Not sure how you can get much of value from an A/B test with multiple changes, especially if one is claiming that only 1 of those changes is what is responsible for all the improvement.
If nothing else, they have a hypothesis to test in the next experiment.
Even when possible to isolate and remove ancillary changes to improve split test purity, it's often not beneficial. If there's a significant number of changes, achieving statistical significance across the full matrix probably isn't even possible.
But that's ok, because limiting changes to a single test queue restricts your ability to move fast and try lots of stuff, which is beneficial. So when you test, try cheap multivariate methods (there's a bunch!) to quickly understand how interactions between multiple changes affect results.
You can iterate on the other tests over time. Many A/B tests start with a larger change that may include multiple variables but with that baseline increase, now they can go ahead and test Dog vs Cat vs Human as the image. Or can test a variety of different text sizes and lengths. This seems like a fantastic start, with plenty of room for further iteration and improvement.
That approach was discussed by Anscombe, and I wrote up a summary in the Custora Blog.
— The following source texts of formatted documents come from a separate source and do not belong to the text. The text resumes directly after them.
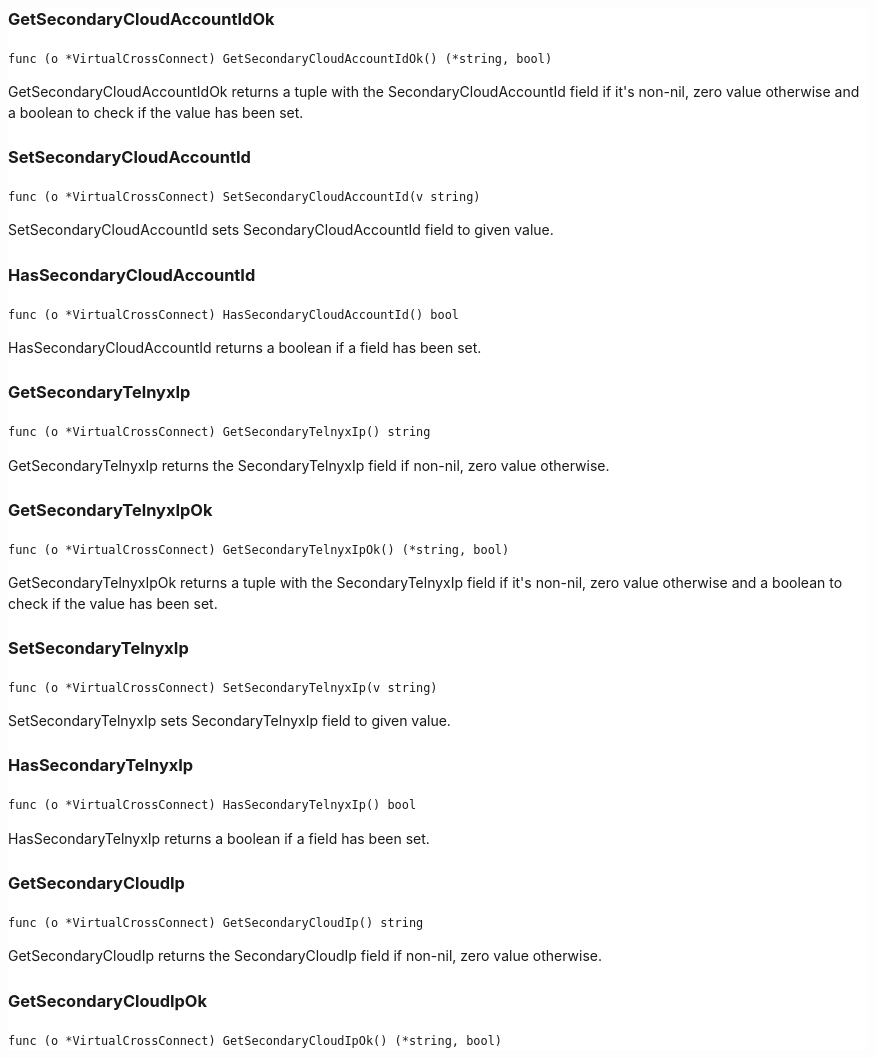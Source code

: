 ### GetSecondaryCloudAccountIdOk

`func (o *VirtualCrossConnect) GetSecondaryCloudAccountIdOk() (*string, bool)`

GetSecondaryCloudAccountIdOk returns a tuple with the SecondaryCloudAccountId field if it's non-nil, zero value otherwise
and a boolean to check if the value has been set.

### SetSecondaryCloudAccountId

`func (o *VirtualCrossConnect) SetSecondaryCloudAccountId(v string)`

SetSecondaryCloudAccountId sets SecondaryCloudAccountId field to given value.

### HasSecondaryCloudAccountId

`func (o *VirtualCrossConnect) HasSecondaryCloudAccountId() bool`

HasSecondaryCloudAccountId returns a boolean if a field has been set.

### GetSecondaryTelnyxIp

`func (o *VirtualCrossConnect) GetSecondaryTelnyxIp() string`

GetSecondaryTelnyxIp returns the SecondaryTelnyxIp field if non-nil, zero value otherwise.

### GetSecondaryTelnyxIpOk

`func (o *VirtualCrossConnect) GetSecondaryTelnyxIpOk() (*string, bool)`

GetSecondaryTelnyxIpOk returns a tuple with the SecondaryTelnyxIp field if it's non-nil, zero value otherwise
and a boolean to check if the value has been set.

### SetSecondaryTelnyxIp

`func (o *VirtualCrossConnect) SetSecondaryTelnyxIp(v string)`

SetSecondaryTelnyxIp sets SecondaryTelnyxIp field to given value.

### HasSecondaryTelnyxIp

`func (o *VirtualCrossConnect) HasSecondaryTelnyxIp() bool`

HasSecondaryTelnyxIp returns a boolean if a field has been set.

### GetSecondaryCloudIp

`func (o *VirtualCrossConnect) GetSecondaryCloudIp() string`

GetSecondaryCloudIp returns the SecondaryCloudIp field if non-nil, zero value otherwise.

### GetSecondaryCloudIpOk

`func (o *VirtualCrossConnect) GetSecondaryCloudIpOk() (*string, bool)`
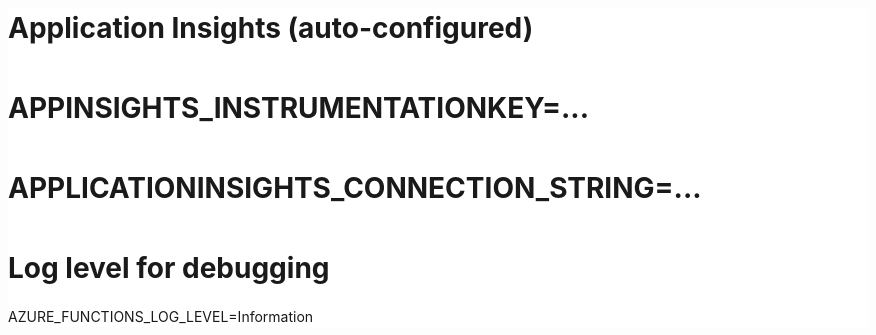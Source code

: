# Application Insights (auto-configured)

# APPINSIGHTS_INSTRUMENTATIONKEY=...

# APPLICATIONINSIGHTS_CONNECTION_STRING=...

# Log level for debugging

AZURE_FUNCTIONS_LOG_LEVEL=Information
However just because an approach is frequentist or 'ad-hoc' does not necessarily mean that there is anything wrong with it. The bayesian approach requires making assumptions about the number of visitors to your site after you stop the test, which isn't really any less adhoc than picking an error cut off.
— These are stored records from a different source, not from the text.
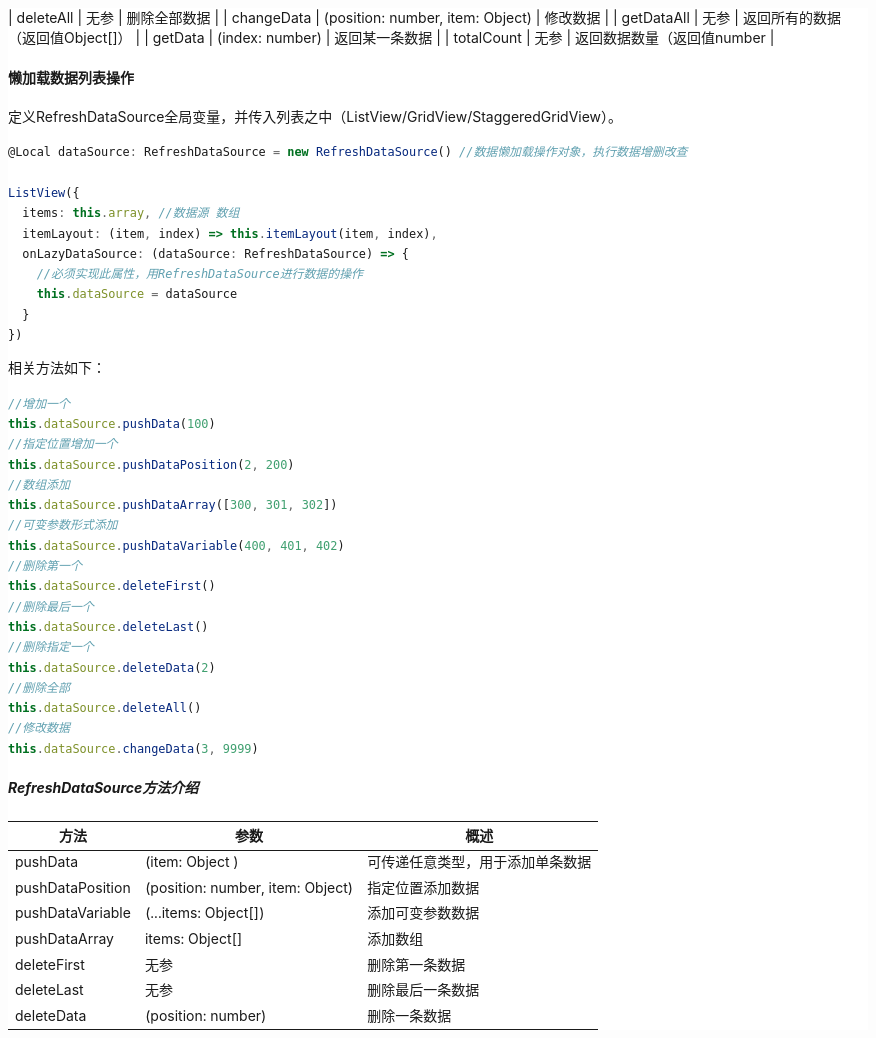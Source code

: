 | deleteAll   | 无参                               | 删除全部数据                |
| changeData  | (position: number, item: Object) | 修改数据                  |
| getDataAll  | 无参                               | 返回所有的数据 （返回值Object[]） |
| getData     | (index: number)                  | 返回某一条数据               |
| totalCount  | 无参                               | 返回数据数量（返回值number      |

#### 懒加载数据列表操作

定义RefreshDataSource全局变量，并传入列表之中（ListView/GridView/StaggeredGridView）。

```typescript
@Local dataSource: RefreshDataSource = new RefreshDataSource() //数据懒加载操作对象，执行数据增删改查

ListView({
  items: this.array, //数据源 数组
  itemLayout: (item, index) => this.itemLayout(item, index),
  onLazyDataSource: (dataSource: RefreshDataSource) => {
    //必须实现此属性，用RefreshDataSource进行数据的操作
    this.dataSource = dataSource
  }
})

```

相关方法如下：

```typescript
//增加一个
this.dataSource.pushData(100)
//指定位置增加一个
this.dataSource.pushDataPosition(2, 200)
//数组添加
this.dataSource.pushDataArray([300, 301, 302])
//可变参数形式添加
this.dataSource.pushDataVariable(400, 401, 402)
//删除第一个
this.dataSource.deleteFirst()
//删除最后一个
this.dataSource.deleteLast()
//删除指定一个
this.dataSource.deleteData(2)
//删除全部
this.dataSource.deleteAll()
//修改数据
this.dataSource.changeData(3, 9999)
```

##### RefreshDataSource方法介绍

| 方法               | 参数                               | 概述                    |
|------------------|----------------------------------|-----------------------|
| pushData         | (item: Object )                  | 可传递任意类型，用于添加单条数据      |
| pushDataPosition | (position: number, item: Object) | 指定位置添加数据              |
| pushDataVariable | (...items: Object[])             | 添加可变参数数据              |
| pushDataArray    | items: Object[]                  | 添加数组                  |
| deleteFirst      | 无参                               | 删除第一条数据               |
| deleteLast       | 无参                               | 删除最后一条数据              |
| deleteData       | (position: number)               | 删除一条数据                |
I like that article, but have one major qualm about it. Everything that you do in a Bayesian model depends on the prior. Yet you often see - as there - someone tell you, "Here is the rule to use" but without telling you the prior.
However the prior actually matters. For instance when you look at what Nate Silver did, most of the mathematical horsepower went to determining a really good prior to use based on historical data. And armed with that he both can and does make inferences. (Which he's willing to publish.)
That said, the Bayesian approach is conceptually so much better that Bayesian with a questionable prior can be better than a frequentist approach.
Finally the fact that a Bayesian approach needs a somewhat arbitrary planning horizon does not particularly bother me. Financial theory tells us that businesses really should apply a discounting factor to future projected income, and when you apply an exponentially decaying discounting factor, the weighted number of future visitors generally comes out to a finite number. And yes, there are a lot of arbitrary factors in how you get to that number. But you can generally do it in a reasonable enough way to be way less sloppy in your A/B test than every other part of the business is. Heck - you can just say that your planning horizon is 1 year, and use the expected number of visitors in that time as a cutoff.
Anyways I'd like to eventually get into this kind of issue with this series. But whether I can, I don't know. It certainly will be hard if I keep on trying to pitch it to the level of mathematical background that I've been aiming for so far.
I have a problem when companies start claiming personalization to this extreme level. How can they claim that they know that an individual "Gets bored and checks email at 4pm."
They are able to look at their customers and see when they open emails, even report on the average time, but people are so much more noisy than they make it seem.
It's interesting that this attitude of pinning customers to a specific thing is so ingrained in their mentality that they bucket their customers: Johnson only ever drinks water, Aubrey rides his bike every day, rain or shine.
In reality people are complex and multifaceted, and it is important to acknowledge this when marketing to them.